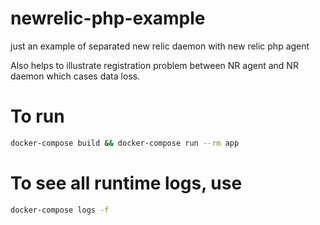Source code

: # newrelic-php-example
just an example of separated new relic daemon with new relic php agent

Also helps to illustrate registration problem between NR agent and NR daemon which cases data loss. 

# To run
```bash
docker-compose build && docker-compose run --rm app
```

# To see all runtime logs, use
```bash
docker-compose logs -f
```
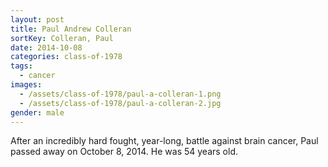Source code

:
 ```yaml
---
layout: post
title: Paul Andrew Colleran
sortKey: Colleran, Paul
date: 2014-10-08
categories: class-of-1978
tags:
  - cancer
images:
  - /assets/class-of-1978/paul-a-colleran-1.png
  - /assets/class-of-1978/paul-a-colleran-2.jpg
gender: male
---
```

After an incredibly hard fought, year-long, battle against brain cancer, Paul passed away on October 8, 2014. He was 54 years old.

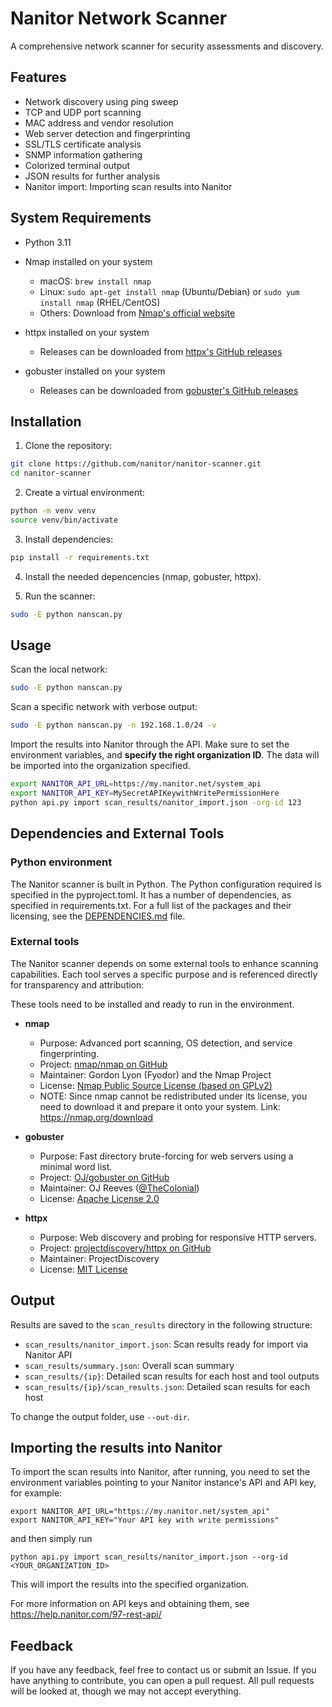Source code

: # Nanitor Network Scanner

A comprehensive network scanner for security assessments and discovery.

## Features

- Network discovery using ping sweep
- TCP and UDP port scanning
- MAC address and vendor resolution
- Web server detection and fingerprinting
- SSL/TLS certificate analysis
- SNMP information gathering
- Colorized terminal output
- JSON results for further analysis
- Nanitor import: Importing scan results into Nanitor

## System Requirements

- Python 3.11

- Nmap installed on your system
  - macOS: `brew install nmap`
  - Linux: `sudo apt-get install nmap` (Ubuntu/Debian) or `sudo yum install nmap` (RHEL/CentOS)
  - Others: Download from [Nmap's official website](https://nmap.org/download.html)

- httpx installed on your system
  - Releases can be downloaded from [httpx's GitHub releases](https://github.com/projectdiscovery/httpx/releases)

- gobuster installed on your system
  - Releases can be downloaded from [gobuster's GitHub releases](https://github.com/OJ/gobuster/releases)

## Installation

1. Clone the repository:
```bash
git clone https://github.com/nanitor/nanitor-scanner.git
cd nanitor-scanner
```

2. Create a virtual environment:
```bash
python -m venv venv
source venv/bin/activate
```

3. Install dependencies:
```bash
pip install -r requirements.txt
```

4. Install the needed depencencies (nmap, gobuster, httpx).

5. Run the scanner:
```bash
sudo -E python nanscan.py
```

## Usage

Scan the local network:
```bash
sudo -E python nanscan.py
```

Scan a specific network with verbose output:
```bash
sudo -E python nanscan.py -n 192.168.1.0/24 -v
```

Import the results into Nanitor through the API. Make sure to set the environment variables, and **specify the right organization ID**.  The data will be imported into the organization specified.
```bash
export NANITOR_API_URL=https://my.nanitor.net/system_api
export NANITOR_API_KEY=MySecretAPIKeywithWritePermissionHere
python api.py import scan_results/nanitor_import.json -org-id 123
```

## Dependencies and External Tools

### Python environment

The Nanitor scanner is built in Python.  The Python configuration required is specified in the pyproject.toml.
It has a number of dependencies, as specified in requirements.txt.
For a full list of the packages and their licensing, see the [DEPENDENCIES.md](DEPENDENCIES.md) file.

### External tools

The Nanitor scanner depends on some external tools to enhance scanning capabilities. Each tool serves a specific purpose and is referenced directly for transparency and attribution:

These tools need to be installed and ready to run in the environment.

- **nmap**
  - Purpose: Advanced port scanning, OS detection, and service fingerprinting.
  - Project: [nmap/nmap on GitHub](https://github.com/nmap/nmap)
  - Maintainer: Gordon Lyon (Fyodor) and the Nmap Project
  - License: [Nmap Public Source License (based on GPLv2)](https://nmap.org/book/man-legal.html)
  - NOTE: Since nmap cannot be redistributed under its license, you need to download it and prepare it onto your system. Link: https://nmap.org/download

- **gobuster**
  - Purpose: Fast directory brute-forcing for web servers using a minimal word list.
  - Project: [OJ/gobuster on GitHub](https://github.com/OJ/gobuster)
  - Maintainer: OJ Reeves ([@TheColonial](https://github.com/OJ))
  - License: [Apache License 2.0](https://github.com/OJ/gobuster/blob/master/LICENSE)

- **httpx**
  - Purpose: Web discovery and probing for responsive HTTP servers.
  - Project: [projectdiscovery/httpx on GitHub](https://github.com/projectdiscovery/httpx)
  - Maintainer: ProjectDiscovery
  - License: [MIT License](https://github.com/projectdiscovery/httpx/blob/master/LICENSE.md)

## Output

Results are saved to the `scan_results` directory in the following structure:

- `scan_results/nanitor_import.json`: Scan results ready for import via Nanitor API
- `scan_results/summary.json`: Overall scan summary
- `scan_results/{ip}`: Detailed scan results for each host and tool outputs
- `scan_results/{ip}/scan_results.json`: Detailed scan results for each host

To change the output folder, use `--out-dir`.

## Importing the results into Nanitor

To import the scan results into Nanitor, after running, you need to
set the environment variables pointing to your Nanitor instance's API and API key, for example:
```
export NANITOR_API_URL="https://my.nanitor.net/system_api"
export NANITOR_API_KEY="Your API key with write permissions"
```
and then simply run
```
python api.py import scan_results/nanitor_import.json --org-id <YOUR_ORGANIZATION_ID>
```
This will import the results into the specified organization.

For more information on API keys and obtaining them, see https://help.nanitor.com/97-rest-api/

## Feedback

If you have any feedback, feel free to contact us or submit an Issue.  If you have anything to contribute, you can open a pull request.  All pull requests will be looked at, though we may not accept everything.

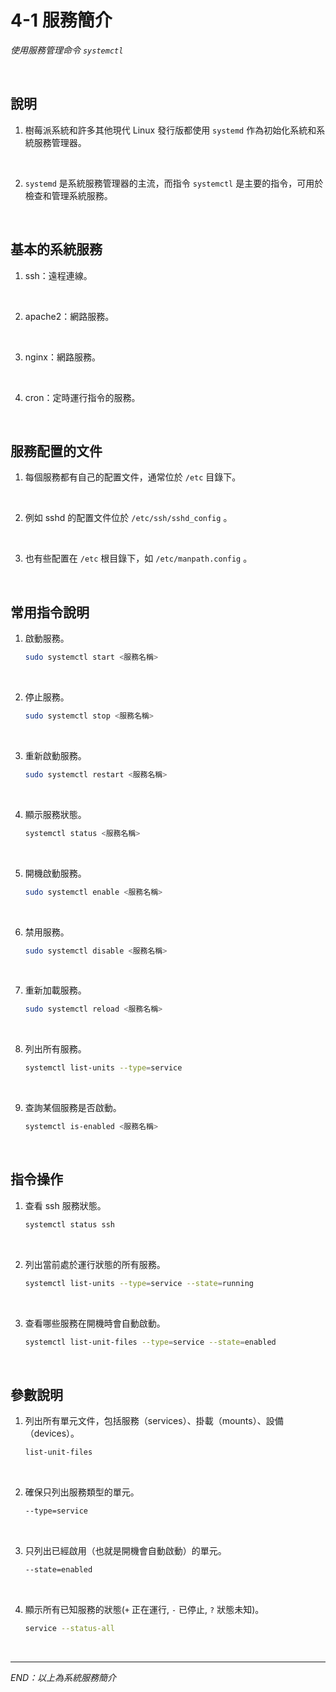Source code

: # 4-1 服務簡介

_使用服務管理命令 `systemctl`_

<br>

## 說明

1. 樹莓派系統和許多其他現代 Linux 發行版都使用 `systemd` 作為初始化系統和系統服務管理器。

<br>

2. `systemd` 是系統服務管理器的主流，而指令 `systemctl` 是主要的指令，可用於檢查和管理系統服務。

<br>

## 基本的系統服務

1. ssh：遠程連線。

<br>

2. apache2：網路服務。

<br>

3. nginx：網路服務。

<br>

4. cron：定時運行指令的服務。

<br>

## 服務配置的文件

1. 每個服務都有自己的配置文件，通常位於 `/etc` 目錄下。

<br>

2. 例如 sshd 的配置文件位於 `/etc/ssh/sshd_config` 。

<br>

3. 也有些配置在 `/etc` 根目錄下，如 `/etc/manpath.config` 。

<br>

## 常用指令說明

1. 啟動服務。

    ```bash
    sudo systemctl start <服務名稱>
    ```

<br>

2. 停止服務。

    ```bash
    sudo systemctl stop <服務名稱>
    ```

<br>

3. 重新啟動服務。

    ```bash
    sudo systemctl restart <服務名稱>
    ```

<br>

4. 顯示服務狀態。

    ```bash
    systemctl status <服務名稱>
    ```

<br>

5. 開機啟動服務。

    ```bash
    sudo systemctl enable <服務名稱>
    ```

<br>

6. 禁用服務。

    ```bash
    sudo systemctl disable <服務名稱>
    ```

<br>

7. 重新加載服務。

    ```bash
    sudo systemctl reload <服務名稱>
    ```

<br>

8. 列出所有服務。

    ```bash
    systemctl list-units --type=service
    ```

<br>

9. 查詢某個服務是否啟動。

    ```bash
    systemctl is-enabled <服務名稱>
    ```

<br>

## 指令操作

1. 查看 ssh 服務狀態。

    ```bash
    systemctl status ssh
    ```

<br>

2. 列出當前處於運行狀態的所有服務。

    ```bash
    systemctl list-units --type=service --state=running
    ```

<br>

3. 查看哪些服務在開機時會自動啟動。

    ```bash
    systemctl list-unit-files --type=service --state=enabled
    ```

<br>

## 參數說明

1. 列出所有單元文件，包括服務（services）、掛載（mounts）、設備（devices）。

    ```bash
    list-unit-files
    ```

<br>

2. 確保只列出服務類型的單元。

    ```bash
    --type=service
    ```

<br>

3. 只列出已經啟用（也就是開機會自動啟動）的單元。

    ```bash
    --state=enabled
    ```

<br>

4. 顯示所有已知服務的狀態(`+` 正在運行, `-` 已停止, `?` 狀態未知)。

    ```bash
    service --status-all
    ```

<br>

___

_END：以上為系統服務簡介_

* * * * *

PROBLEM STATEMENT:
In the entries above, find the line that contains "just an example" and the line that contains "## Features". Reproduce exactly those two lines and every line between them, but not the pictures.

REPLY:
just an example of separated new relic daemon with new relic php agent

Also helps to illustrate registration problem between NR agent and NR daemon which cases data loss. 

# To run
```bash
docker-compose build && docker-compose run --rm app
```

# To see all runtime logs, use
```bash
docker-compose logs -f
```
Source code

:
 ```yaml
---
layout: post
title: Paul Andrew Colleran
sortKey: Colleran, Paul
date: 2014-10-08
categories: class-of-1978
tags:
  - cancer
images:
  - /assets/class-of-1978/paul-a-colleran-1.png
  - /assets/class-of-1978/paul-a-colleran-2.jpg
gender: male
---
```

After an incredibly hard fought, year-long, battle against brain cancer, Paul passed away on October 8, 2014. He was 54 years old.

Source code

: # Nanitor Network Scanner

A comprehensive network scanner for security assessments and discovery.

## Features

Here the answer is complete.